The image generation brief — required content
The brief in Step 4 is the actual product of this skill. It must be in English (image models perform better in English) and must include, in order:
- One-line subject summary — who/what the character is, anchored to the design spec.
- Style directive — the chosen art style, applied globally.
- Global rendering conditions — verbatim: 16:9 aspect ratio, clean white background with natural lighting, neutral overall lighting, no text or watermarks.
- Pose rule — A-pose for humanoids (arms 30–45° from body), standing frontal for quadrupeds, most natural neutral standing pose for other body plans.
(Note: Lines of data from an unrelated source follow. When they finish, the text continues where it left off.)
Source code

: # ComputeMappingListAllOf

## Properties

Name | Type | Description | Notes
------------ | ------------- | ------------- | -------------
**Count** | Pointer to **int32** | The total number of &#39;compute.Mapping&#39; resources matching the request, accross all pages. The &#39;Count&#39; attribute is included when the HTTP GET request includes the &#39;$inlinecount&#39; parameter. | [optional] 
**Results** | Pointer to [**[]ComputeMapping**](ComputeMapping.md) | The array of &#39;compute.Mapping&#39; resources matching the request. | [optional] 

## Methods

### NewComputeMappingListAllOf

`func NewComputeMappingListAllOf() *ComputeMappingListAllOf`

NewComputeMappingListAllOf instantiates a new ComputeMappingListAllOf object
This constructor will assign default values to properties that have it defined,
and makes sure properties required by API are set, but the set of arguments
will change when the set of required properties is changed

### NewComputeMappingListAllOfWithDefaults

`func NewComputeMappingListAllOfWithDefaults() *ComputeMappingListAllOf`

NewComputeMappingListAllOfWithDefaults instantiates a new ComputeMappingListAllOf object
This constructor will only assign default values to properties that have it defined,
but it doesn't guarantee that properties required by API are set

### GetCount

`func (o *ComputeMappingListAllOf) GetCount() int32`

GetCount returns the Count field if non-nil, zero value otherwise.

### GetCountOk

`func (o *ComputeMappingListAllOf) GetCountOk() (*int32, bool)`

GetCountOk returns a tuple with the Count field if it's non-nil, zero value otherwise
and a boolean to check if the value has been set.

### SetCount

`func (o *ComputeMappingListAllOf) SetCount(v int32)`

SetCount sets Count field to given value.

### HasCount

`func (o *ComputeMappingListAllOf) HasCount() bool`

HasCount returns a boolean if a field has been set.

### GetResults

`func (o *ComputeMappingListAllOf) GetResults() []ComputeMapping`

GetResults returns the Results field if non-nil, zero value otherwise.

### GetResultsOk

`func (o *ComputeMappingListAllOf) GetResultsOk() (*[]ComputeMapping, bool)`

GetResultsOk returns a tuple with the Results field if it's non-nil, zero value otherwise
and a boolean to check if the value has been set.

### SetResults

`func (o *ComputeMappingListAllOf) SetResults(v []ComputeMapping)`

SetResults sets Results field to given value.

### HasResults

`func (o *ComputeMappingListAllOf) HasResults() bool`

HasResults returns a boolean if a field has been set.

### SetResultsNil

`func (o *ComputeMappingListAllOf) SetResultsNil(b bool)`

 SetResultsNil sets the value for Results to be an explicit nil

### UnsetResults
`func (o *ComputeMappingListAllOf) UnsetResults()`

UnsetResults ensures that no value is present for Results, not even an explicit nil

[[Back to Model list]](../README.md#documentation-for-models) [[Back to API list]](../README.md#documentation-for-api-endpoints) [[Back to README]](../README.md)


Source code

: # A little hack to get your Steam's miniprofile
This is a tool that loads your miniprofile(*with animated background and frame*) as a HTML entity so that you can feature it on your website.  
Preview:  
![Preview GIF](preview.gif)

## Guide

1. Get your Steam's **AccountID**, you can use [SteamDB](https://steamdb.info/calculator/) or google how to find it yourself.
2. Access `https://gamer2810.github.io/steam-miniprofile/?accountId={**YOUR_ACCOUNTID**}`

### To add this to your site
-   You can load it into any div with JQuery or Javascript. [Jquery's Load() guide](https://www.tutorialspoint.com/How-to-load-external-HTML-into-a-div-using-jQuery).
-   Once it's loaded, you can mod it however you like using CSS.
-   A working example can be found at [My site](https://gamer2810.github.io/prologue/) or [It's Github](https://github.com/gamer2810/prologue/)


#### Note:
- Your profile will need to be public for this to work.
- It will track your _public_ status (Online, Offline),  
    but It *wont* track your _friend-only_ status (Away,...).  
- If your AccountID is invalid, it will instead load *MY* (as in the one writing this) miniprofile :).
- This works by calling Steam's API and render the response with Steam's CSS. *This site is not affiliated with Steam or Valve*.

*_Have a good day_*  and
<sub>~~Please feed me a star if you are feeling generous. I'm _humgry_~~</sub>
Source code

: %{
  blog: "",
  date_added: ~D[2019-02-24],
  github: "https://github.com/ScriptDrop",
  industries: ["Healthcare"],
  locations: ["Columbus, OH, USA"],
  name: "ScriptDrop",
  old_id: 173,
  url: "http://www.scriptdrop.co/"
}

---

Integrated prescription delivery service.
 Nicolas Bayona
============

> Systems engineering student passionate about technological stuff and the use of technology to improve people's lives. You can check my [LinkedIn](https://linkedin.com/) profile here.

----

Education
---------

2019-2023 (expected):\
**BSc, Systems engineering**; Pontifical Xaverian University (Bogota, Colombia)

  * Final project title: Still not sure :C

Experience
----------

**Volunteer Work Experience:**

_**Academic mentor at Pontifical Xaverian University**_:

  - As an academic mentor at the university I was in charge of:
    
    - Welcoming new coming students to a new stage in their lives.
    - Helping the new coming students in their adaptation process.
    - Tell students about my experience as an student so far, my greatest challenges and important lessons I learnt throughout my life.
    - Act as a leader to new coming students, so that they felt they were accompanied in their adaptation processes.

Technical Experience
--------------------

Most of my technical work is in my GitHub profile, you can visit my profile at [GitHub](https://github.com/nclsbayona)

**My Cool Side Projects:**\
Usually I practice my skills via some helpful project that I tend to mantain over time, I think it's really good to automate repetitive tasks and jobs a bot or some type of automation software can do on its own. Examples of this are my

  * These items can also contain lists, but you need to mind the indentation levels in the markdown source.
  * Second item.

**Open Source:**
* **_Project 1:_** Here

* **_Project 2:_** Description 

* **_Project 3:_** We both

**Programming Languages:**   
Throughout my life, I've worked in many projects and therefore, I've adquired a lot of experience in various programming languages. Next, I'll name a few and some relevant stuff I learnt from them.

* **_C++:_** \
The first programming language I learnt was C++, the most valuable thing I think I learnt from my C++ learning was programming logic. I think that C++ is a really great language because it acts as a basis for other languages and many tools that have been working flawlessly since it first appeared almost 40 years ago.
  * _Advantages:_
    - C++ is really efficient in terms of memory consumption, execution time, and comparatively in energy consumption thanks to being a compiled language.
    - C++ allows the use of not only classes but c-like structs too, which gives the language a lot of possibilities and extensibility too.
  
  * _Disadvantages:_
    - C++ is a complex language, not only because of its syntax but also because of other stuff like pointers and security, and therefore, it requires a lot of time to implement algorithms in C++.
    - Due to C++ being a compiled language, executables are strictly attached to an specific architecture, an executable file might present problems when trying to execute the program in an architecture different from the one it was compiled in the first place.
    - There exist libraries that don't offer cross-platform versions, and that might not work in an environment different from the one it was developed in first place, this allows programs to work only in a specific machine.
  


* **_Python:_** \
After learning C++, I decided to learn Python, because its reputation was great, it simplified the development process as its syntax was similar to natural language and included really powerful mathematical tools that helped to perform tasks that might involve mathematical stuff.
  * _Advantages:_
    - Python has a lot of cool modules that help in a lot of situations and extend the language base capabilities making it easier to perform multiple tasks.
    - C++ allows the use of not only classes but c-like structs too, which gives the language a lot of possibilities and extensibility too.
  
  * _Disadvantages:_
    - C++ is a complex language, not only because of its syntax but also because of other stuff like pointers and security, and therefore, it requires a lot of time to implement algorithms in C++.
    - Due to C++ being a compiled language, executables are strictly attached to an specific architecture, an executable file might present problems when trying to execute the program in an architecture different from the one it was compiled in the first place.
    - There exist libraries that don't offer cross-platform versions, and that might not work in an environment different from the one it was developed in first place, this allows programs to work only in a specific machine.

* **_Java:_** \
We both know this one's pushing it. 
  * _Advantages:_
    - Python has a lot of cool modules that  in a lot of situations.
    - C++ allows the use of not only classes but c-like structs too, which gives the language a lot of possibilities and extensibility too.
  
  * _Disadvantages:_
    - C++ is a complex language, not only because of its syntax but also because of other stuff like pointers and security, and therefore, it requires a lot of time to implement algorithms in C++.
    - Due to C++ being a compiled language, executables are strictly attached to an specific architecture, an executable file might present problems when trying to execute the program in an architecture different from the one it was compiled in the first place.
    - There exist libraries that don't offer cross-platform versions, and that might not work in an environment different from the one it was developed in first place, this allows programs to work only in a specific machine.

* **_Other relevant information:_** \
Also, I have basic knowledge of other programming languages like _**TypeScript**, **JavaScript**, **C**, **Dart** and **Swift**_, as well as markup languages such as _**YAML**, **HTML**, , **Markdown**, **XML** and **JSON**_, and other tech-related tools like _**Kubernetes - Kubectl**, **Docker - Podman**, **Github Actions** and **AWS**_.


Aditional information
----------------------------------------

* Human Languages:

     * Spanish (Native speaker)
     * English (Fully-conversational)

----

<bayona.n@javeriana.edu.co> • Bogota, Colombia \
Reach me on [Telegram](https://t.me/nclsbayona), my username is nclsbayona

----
Explicitly forbid action poses or exaggerated gestures.
- Viewer-perspective disambiguation — verbatim warning: "All left/right references below are from the SUBJECT's point of view. Subject's right side = viewer's left side of frame. Subject's left side = viewer's right side of frame."
- Section layout — the image is divided horizontally into 4 equal-width sections. Describe each section per
references/layout-spec.md.
- Consistency constraint — verbatim: "The same individual must be recognizable across all sections. Maintain identical proportions, markings, color palette, and identifying details. Do NOT generate any section by mirroring another — each view must show genuinely different geometry, silhouette, surface flow, and shadow direction."
- Style reinforcement — restate the chosen art style on the final line.
Keep the brief tight and declarative. Avoid hedging language ("perhaps", "could be"). Use imperative sentences the image model can act on.
Common failure modes to avoid
- Skipping Step 1. The user must be asked unless their first message already contains substantive traits. Don't assume.
- Dropping user traits. If the user said "three eyes", the brief must say "three eyes" — not "multiple eyes" or "unusual eyes".
- Over-designing. Inferred details should support the user's traits, not overshadow them. If the user gave 10 specific traits, you should add 3–5 supporting details, not 30.
- Action posing. Sheets are reference material. Neutral poses only.
- Mirroring. The 4 main sections plus the 3 face close-ups are 7 structurally distinct views. Make this explicit in the brief.
- Producing an actual image. This skill does not generate images. It produces the brief and the hand-off marker.
- Style drift. If the user said "watercolor", every section is watercolor. Don't mix styles across sections.
Reference
references/layout-spec.md — Detailed per-section camera, framing, and emphasis rules. Read this before writing the brief in Step 4.